* _Records supplied_
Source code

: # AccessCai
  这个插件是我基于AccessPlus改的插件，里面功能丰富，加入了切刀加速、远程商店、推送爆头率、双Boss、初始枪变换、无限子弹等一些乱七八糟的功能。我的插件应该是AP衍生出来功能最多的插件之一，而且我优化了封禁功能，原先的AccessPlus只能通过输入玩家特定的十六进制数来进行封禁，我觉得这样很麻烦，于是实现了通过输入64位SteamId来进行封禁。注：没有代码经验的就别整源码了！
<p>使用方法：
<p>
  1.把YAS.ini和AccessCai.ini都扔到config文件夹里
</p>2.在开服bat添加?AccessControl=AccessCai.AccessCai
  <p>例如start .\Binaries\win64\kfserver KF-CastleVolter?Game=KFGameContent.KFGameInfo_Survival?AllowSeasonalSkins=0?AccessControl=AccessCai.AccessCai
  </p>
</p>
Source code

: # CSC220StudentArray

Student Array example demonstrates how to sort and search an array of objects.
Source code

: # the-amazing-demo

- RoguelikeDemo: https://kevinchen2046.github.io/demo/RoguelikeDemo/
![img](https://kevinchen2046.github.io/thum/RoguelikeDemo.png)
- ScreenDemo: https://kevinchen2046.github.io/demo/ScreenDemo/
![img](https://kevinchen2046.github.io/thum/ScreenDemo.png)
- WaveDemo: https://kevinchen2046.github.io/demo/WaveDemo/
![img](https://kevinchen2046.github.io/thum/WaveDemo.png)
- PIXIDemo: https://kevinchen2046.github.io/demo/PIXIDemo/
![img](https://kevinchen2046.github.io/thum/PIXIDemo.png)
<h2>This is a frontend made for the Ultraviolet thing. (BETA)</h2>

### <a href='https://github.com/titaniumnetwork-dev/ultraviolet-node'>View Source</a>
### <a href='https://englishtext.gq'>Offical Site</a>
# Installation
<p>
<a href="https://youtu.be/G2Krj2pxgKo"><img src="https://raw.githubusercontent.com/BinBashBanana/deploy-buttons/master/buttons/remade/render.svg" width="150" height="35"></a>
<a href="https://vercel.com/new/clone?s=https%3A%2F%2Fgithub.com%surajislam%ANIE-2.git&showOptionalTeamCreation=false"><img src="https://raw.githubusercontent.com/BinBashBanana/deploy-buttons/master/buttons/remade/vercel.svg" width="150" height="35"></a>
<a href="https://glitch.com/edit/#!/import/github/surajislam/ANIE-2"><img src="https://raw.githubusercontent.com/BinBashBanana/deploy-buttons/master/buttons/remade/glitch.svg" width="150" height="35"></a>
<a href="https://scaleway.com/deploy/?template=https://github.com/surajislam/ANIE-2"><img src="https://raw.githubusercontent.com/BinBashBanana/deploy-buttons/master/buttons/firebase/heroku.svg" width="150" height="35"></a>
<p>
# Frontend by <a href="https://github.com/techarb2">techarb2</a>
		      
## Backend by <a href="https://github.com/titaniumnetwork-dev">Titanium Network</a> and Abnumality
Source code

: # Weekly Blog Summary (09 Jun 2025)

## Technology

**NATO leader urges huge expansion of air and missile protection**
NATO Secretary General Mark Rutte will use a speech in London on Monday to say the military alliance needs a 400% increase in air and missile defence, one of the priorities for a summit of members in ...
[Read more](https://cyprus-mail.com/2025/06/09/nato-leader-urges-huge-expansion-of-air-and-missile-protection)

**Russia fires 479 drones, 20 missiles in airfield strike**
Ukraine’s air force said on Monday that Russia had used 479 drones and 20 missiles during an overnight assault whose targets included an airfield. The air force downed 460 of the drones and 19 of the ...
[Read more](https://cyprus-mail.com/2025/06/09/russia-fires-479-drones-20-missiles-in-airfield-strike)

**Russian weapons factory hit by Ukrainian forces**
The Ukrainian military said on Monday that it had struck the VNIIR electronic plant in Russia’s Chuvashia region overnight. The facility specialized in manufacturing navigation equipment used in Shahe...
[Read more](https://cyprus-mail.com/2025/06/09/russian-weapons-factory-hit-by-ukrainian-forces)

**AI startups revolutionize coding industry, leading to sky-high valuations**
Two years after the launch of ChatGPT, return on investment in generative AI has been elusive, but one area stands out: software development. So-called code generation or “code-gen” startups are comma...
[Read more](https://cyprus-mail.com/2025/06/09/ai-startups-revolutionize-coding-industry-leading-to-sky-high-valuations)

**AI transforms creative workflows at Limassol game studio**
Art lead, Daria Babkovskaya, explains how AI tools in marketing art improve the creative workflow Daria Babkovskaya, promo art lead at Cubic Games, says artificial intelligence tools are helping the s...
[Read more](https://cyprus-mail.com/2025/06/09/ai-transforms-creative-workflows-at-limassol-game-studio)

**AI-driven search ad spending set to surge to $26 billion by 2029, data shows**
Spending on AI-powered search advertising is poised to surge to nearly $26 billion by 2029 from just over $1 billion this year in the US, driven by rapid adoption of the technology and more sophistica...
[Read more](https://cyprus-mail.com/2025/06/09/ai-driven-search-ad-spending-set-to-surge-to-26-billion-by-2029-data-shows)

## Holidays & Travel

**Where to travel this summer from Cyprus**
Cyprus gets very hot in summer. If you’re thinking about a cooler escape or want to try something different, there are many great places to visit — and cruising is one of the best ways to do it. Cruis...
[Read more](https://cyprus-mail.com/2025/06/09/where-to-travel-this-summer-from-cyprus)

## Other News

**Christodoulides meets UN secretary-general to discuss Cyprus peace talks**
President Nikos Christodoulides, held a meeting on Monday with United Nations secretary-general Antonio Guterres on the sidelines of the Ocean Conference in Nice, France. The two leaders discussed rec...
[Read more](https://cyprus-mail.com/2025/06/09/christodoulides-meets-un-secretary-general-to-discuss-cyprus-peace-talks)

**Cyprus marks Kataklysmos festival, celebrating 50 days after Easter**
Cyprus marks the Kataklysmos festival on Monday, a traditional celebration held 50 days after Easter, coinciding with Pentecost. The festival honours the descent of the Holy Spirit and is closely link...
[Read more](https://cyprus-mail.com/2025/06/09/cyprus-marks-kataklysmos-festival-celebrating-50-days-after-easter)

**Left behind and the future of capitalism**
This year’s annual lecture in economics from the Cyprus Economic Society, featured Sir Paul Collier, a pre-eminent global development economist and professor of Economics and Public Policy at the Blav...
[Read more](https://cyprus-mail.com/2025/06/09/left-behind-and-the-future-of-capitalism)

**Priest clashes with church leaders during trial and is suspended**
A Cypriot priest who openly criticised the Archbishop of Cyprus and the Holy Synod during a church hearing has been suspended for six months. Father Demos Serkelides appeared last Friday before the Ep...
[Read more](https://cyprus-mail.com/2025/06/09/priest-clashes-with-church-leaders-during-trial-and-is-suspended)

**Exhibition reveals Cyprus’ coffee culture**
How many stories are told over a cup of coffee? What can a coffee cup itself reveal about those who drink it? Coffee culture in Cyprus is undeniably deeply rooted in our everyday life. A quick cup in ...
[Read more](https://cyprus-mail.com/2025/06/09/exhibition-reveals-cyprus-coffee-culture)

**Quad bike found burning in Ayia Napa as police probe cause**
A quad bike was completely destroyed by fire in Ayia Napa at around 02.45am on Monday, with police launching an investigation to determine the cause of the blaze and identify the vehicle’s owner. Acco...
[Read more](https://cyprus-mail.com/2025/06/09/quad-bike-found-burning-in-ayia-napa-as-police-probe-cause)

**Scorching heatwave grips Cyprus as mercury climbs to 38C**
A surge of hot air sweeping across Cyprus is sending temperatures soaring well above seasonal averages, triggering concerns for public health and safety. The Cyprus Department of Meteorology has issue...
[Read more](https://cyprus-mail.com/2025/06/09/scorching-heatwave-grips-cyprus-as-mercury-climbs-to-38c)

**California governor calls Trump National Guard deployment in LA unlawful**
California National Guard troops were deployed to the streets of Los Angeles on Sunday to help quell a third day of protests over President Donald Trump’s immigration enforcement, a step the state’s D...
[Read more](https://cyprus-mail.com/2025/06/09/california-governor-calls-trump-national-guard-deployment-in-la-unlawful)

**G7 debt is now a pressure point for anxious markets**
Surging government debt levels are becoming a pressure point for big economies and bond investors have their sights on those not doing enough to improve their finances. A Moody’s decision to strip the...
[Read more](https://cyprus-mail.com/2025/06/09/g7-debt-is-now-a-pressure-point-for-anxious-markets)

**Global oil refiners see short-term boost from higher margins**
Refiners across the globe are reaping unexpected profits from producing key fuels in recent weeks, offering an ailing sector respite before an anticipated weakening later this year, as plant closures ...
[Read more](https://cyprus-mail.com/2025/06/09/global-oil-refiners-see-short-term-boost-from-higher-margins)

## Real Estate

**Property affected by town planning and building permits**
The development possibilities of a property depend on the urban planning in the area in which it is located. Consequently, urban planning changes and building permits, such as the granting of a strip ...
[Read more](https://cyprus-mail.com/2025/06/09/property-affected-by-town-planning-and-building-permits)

* _Exercise aim_
Wherever the string "from" appears in the entries above, list that line.

* _Exercise solution_
Spending on AI-powered search advertising is poised to surge to nearly $26 billion by 2029 from just over $1 billion this year in the US, driven by rapid adoption of the technology and more sophistica...
**Where to travel this summer from Cyprus**
[Read more](https://cyprus-mail.com/2025/06/09/where-to-travel-this-summer-from-cyprus)
This year’s annual lecture in economics from the Cyprus Economic Society, featured Sir Paul Collier, a pre-eminent global development economist and professor of Economics and Public Policy at the Blav...
**Global oil refiners see short-term boost from higher margins**
Refiners across the globe are reaping unexpected profits from producing key fuels in recent weeks, offering an ailing sector respite before an anticipated weakening later this year, as plant closures ...
[Read more](https://cyprus-mail.com/2025/06/09/global-oil-refiners-see-short-term-boost-from-higher-margins)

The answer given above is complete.